__EXERCISE__. Give again the line that contains "SMUGGLE case being" and every line after it to the end of the records. Keep them exactly as they are and add nothing.

__PROVIDED ENTRIES__.
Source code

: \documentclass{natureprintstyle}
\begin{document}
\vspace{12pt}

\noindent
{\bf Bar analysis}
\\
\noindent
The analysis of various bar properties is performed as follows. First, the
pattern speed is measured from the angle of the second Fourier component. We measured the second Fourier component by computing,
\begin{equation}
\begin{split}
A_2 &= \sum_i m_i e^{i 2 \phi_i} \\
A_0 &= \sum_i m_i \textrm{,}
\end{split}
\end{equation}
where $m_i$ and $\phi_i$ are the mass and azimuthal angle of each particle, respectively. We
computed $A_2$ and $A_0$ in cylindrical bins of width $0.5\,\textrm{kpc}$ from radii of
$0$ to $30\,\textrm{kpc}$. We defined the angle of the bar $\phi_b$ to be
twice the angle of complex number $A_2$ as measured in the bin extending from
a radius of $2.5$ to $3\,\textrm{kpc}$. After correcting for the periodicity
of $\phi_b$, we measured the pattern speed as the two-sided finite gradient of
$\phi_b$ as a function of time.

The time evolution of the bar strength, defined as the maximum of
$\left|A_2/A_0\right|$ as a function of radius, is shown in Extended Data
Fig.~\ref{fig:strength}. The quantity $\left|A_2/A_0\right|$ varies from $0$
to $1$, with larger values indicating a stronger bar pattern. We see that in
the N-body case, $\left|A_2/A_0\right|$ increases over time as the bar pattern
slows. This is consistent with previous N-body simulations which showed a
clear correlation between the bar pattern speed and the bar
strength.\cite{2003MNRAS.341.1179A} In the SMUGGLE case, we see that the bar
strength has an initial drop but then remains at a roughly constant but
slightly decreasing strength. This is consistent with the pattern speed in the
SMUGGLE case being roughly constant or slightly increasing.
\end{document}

__YOUR SOLUTION__.
SMUGGLE case being roughly constant or slightly increasing.
\end{document}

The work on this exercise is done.